Abstract

We developed l-[3-18F]-α-methyltyrosine (18F-FAMT) as an amino acid tracer for positron emission tomography (PET) imaging. In esophageal cancer, the specificity of 18F-FAMT PET was significantly higher than that of fluoro-2-deoxy-d-glucose (18F-FDG) PET and computed tomography (CT) in the evaluation of individual lymph node groups. Definitive chemoradiotherapy (CRT) has been considered a potentially curative treatment for locoregional esophageal cancer and may achieve the same survival benefits as surgical resection. Clinical evaluation of complete response (CR) is important using several modalities. We evaluated 6 patients who had been diagnosed with clinical CR by FAMT-PET following definitive CRT for esophageal squamous cell carcinoma between June 2008 and July 2012. Treatment evaluation of 18F-FAMT was performed following CRT and approximately 1 month later. In primary tumors, 66.7% of patients (4/6) showed FDG uptake following CRT, whereas that of FAMT was 33.3% (2/6). In lymph node metastases, 50% of patients (3/6) showed FDG uptake following CRT, whereas that of FAMT was 0% (0/6).

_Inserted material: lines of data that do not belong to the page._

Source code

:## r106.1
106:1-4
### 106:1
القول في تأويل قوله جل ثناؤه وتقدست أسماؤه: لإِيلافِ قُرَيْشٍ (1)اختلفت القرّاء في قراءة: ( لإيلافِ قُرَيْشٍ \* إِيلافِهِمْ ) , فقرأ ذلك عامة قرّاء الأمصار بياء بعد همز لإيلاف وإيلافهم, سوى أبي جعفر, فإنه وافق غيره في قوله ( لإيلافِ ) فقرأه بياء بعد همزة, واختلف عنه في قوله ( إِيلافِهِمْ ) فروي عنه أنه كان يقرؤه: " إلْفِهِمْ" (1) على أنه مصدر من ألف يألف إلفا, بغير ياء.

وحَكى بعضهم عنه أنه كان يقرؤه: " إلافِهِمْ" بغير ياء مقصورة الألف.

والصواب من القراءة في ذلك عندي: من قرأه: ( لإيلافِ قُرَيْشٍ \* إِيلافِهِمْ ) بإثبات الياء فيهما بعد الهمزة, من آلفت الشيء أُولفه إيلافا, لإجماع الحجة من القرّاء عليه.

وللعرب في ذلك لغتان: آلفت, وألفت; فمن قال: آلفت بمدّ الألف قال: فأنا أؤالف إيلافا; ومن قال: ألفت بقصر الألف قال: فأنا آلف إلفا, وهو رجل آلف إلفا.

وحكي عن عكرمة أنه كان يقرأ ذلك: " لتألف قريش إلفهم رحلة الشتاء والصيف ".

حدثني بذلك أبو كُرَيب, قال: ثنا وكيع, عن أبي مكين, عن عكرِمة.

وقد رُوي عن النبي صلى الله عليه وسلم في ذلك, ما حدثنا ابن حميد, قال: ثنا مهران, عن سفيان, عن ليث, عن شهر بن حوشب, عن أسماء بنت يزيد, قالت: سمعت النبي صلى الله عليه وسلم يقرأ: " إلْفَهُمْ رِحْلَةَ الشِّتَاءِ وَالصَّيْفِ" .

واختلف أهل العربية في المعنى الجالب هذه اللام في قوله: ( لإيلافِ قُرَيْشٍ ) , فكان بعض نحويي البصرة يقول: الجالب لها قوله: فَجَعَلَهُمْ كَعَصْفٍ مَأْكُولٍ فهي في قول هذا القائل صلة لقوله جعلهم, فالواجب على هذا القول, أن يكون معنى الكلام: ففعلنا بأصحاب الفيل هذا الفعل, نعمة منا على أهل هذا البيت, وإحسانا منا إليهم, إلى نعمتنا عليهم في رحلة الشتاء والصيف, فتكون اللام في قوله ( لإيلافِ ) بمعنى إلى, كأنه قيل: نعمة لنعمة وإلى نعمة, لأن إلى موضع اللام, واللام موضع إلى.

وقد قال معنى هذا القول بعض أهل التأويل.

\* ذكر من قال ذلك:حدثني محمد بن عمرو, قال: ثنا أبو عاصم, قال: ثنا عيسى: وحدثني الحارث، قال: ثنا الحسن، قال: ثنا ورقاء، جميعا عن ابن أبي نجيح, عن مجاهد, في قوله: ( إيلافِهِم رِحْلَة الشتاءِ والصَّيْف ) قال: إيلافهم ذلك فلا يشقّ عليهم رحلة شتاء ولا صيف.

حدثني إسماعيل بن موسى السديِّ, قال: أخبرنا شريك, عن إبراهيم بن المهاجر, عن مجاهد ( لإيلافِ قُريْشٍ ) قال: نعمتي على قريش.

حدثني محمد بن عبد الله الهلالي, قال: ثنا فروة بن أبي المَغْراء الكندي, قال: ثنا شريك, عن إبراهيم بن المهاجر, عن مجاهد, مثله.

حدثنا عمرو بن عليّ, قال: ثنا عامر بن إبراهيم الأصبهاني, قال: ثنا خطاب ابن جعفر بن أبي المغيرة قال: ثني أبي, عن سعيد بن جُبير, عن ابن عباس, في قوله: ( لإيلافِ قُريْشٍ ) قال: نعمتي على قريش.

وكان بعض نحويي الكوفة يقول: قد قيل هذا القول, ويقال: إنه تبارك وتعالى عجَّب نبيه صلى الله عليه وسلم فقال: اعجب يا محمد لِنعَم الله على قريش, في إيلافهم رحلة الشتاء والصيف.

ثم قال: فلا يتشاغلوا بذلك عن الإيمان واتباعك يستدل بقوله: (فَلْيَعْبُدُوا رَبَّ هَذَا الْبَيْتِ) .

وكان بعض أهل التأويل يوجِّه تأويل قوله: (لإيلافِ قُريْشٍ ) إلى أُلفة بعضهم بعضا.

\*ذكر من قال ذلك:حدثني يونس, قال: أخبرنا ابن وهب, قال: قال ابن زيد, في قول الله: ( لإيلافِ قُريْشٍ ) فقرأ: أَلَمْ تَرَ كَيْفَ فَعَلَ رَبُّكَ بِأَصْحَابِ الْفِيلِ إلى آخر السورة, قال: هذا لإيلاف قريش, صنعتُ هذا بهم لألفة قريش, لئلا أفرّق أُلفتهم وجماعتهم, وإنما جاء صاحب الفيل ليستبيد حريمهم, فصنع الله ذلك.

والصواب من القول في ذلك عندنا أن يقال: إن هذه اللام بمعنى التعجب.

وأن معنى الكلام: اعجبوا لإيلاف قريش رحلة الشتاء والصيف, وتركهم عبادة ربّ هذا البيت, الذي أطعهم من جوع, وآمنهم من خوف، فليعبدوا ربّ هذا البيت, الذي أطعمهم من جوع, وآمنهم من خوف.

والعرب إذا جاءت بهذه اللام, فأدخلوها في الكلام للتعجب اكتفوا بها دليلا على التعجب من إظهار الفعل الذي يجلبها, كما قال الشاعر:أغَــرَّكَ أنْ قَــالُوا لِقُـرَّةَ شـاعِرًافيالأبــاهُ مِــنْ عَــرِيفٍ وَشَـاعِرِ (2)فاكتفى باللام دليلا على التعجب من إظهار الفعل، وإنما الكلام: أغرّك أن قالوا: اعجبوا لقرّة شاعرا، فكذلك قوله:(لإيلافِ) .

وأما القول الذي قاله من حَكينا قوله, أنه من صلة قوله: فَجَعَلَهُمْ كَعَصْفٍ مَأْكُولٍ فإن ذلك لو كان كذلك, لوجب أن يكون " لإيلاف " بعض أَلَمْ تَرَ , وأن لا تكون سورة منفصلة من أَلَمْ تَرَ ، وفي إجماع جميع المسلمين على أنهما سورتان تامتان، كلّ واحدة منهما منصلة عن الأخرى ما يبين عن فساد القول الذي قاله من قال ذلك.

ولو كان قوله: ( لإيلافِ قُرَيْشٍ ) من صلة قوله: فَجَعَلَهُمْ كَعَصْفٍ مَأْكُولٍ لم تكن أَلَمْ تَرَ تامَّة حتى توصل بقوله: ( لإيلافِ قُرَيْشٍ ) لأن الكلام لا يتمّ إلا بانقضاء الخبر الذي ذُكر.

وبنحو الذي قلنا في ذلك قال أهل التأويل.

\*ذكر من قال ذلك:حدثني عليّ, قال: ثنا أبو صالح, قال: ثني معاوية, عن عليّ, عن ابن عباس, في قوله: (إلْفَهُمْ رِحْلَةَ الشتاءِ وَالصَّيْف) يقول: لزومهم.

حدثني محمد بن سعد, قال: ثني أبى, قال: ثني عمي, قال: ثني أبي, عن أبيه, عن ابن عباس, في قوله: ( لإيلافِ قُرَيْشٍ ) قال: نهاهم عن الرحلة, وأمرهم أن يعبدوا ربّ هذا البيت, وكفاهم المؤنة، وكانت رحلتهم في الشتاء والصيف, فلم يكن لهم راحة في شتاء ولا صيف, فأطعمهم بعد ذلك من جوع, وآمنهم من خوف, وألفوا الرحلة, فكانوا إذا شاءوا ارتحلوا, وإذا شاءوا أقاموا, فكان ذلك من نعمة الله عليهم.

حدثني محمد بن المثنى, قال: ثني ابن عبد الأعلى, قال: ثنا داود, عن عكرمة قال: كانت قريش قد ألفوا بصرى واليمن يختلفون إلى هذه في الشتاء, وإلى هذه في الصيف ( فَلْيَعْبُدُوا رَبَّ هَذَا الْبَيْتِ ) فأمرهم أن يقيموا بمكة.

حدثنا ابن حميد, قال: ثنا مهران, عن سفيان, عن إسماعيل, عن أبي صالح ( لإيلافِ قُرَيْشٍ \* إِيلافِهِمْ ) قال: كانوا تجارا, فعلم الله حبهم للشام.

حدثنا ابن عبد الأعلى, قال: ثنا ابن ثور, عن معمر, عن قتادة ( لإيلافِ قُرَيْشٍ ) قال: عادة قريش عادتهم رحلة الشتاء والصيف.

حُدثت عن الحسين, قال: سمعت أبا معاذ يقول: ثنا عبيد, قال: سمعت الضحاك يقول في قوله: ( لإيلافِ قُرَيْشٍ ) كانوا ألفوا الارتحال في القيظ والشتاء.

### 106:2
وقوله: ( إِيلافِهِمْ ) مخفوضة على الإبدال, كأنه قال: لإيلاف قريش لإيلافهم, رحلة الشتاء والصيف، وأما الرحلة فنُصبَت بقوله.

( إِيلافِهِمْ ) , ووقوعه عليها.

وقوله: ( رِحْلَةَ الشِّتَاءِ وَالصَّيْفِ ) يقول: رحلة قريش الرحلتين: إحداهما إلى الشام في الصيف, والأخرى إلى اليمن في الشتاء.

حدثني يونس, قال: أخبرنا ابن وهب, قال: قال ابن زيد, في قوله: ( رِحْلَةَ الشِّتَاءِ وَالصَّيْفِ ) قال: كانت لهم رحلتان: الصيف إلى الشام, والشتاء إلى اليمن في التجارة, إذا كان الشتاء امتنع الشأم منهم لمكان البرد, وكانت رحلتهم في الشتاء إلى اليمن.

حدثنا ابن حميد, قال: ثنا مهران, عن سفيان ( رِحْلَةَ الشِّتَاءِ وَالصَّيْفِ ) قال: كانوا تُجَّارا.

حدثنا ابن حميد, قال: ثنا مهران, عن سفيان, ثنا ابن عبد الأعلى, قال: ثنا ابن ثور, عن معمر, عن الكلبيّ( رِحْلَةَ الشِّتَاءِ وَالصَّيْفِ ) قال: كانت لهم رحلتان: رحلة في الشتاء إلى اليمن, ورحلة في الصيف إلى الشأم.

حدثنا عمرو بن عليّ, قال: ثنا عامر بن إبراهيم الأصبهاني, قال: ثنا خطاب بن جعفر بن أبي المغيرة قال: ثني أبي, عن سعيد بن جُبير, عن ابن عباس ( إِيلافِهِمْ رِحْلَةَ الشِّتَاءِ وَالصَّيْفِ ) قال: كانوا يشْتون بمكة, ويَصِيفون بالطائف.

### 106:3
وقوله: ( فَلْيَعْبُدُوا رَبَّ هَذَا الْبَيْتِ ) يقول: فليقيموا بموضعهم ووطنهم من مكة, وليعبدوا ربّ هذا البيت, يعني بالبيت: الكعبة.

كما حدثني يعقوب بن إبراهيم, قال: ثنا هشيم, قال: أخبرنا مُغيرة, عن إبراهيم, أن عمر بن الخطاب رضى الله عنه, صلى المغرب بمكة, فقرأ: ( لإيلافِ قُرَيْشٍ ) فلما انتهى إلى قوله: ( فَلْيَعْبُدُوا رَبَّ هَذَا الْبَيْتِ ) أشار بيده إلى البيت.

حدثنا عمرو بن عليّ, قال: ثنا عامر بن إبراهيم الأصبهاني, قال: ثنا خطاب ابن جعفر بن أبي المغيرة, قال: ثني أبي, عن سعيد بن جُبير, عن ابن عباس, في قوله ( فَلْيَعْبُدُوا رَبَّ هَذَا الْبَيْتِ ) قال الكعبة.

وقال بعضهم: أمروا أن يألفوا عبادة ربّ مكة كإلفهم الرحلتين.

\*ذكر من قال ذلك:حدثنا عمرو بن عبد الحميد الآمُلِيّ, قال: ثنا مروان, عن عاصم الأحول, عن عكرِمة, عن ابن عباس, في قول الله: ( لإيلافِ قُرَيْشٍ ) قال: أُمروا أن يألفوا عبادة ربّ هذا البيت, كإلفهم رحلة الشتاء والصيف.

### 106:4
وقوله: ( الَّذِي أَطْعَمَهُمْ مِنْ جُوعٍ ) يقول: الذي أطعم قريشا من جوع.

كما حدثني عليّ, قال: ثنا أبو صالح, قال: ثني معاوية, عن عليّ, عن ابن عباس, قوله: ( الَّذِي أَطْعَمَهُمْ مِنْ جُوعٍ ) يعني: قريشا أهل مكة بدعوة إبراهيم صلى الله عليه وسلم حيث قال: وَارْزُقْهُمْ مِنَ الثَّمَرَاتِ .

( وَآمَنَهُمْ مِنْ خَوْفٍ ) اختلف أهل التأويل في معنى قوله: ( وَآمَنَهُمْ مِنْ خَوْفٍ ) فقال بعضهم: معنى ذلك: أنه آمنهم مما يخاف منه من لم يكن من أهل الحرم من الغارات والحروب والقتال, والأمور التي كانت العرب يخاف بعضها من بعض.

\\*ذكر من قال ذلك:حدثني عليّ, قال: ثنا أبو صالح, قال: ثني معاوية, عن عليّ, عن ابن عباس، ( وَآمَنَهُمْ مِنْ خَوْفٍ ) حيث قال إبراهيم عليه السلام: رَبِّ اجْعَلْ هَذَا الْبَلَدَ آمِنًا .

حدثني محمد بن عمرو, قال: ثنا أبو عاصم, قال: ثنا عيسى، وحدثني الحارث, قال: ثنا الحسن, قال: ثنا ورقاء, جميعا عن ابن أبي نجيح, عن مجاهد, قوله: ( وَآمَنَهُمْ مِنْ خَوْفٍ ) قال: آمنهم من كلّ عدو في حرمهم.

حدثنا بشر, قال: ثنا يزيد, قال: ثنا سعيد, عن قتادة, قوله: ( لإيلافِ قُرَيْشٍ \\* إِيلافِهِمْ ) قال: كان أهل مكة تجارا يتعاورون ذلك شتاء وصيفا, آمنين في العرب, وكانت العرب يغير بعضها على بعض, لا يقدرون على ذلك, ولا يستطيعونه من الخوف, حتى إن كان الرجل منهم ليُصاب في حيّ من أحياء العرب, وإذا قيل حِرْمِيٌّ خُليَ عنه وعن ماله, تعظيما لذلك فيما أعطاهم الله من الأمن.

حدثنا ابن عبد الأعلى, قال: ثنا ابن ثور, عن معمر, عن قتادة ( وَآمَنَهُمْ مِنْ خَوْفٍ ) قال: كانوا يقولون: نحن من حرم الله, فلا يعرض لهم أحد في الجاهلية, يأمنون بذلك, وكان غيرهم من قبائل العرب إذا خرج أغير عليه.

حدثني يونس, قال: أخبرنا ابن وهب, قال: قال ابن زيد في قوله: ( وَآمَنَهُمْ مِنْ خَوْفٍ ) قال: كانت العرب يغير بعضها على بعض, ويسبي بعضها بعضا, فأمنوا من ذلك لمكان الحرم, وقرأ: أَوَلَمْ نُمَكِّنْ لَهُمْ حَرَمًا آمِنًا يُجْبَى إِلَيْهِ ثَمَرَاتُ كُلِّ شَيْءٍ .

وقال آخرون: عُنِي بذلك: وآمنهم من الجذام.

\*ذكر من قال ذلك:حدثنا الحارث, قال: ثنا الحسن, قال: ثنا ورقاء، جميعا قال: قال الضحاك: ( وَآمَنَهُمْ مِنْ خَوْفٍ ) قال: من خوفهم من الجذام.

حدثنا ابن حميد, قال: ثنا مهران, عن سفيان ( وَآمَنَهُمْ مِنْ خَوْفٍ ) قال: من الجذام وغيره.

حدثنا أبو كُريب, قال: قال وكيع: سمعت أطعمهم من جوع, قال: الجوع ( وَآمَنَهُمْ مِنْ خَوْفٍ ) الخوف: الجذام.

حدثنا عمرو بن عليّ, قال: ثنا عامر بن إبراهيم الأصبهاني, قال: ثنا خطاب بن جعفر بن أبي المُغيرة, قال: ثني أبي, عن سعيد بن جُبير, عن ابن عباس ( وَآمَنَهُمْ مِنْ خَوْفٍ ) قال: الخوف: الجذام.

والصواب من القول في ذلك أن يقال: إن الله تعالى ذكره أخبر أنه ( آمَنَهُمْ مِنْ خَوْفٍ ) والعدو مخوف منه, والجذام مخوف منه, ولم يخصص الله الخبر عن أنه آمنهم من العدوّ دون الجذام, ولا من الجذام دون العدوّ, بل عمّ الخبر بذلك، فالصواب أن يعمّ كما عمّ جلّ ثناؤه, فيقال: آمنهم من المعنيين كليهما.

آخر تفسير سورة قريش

In the present study, FAMT-PET following CRT was a useful modality to predict clinical CR in esophageal cancer. There is a limit to judging clinical CR by CT or FDG-PET following CRT, because radiation-related esophagitis and reactive mediastinal lymphadenopathy by FDG and wall thickness by CT still remain 1 month following CRT. FAMT-PET is the most useful modality at the present time.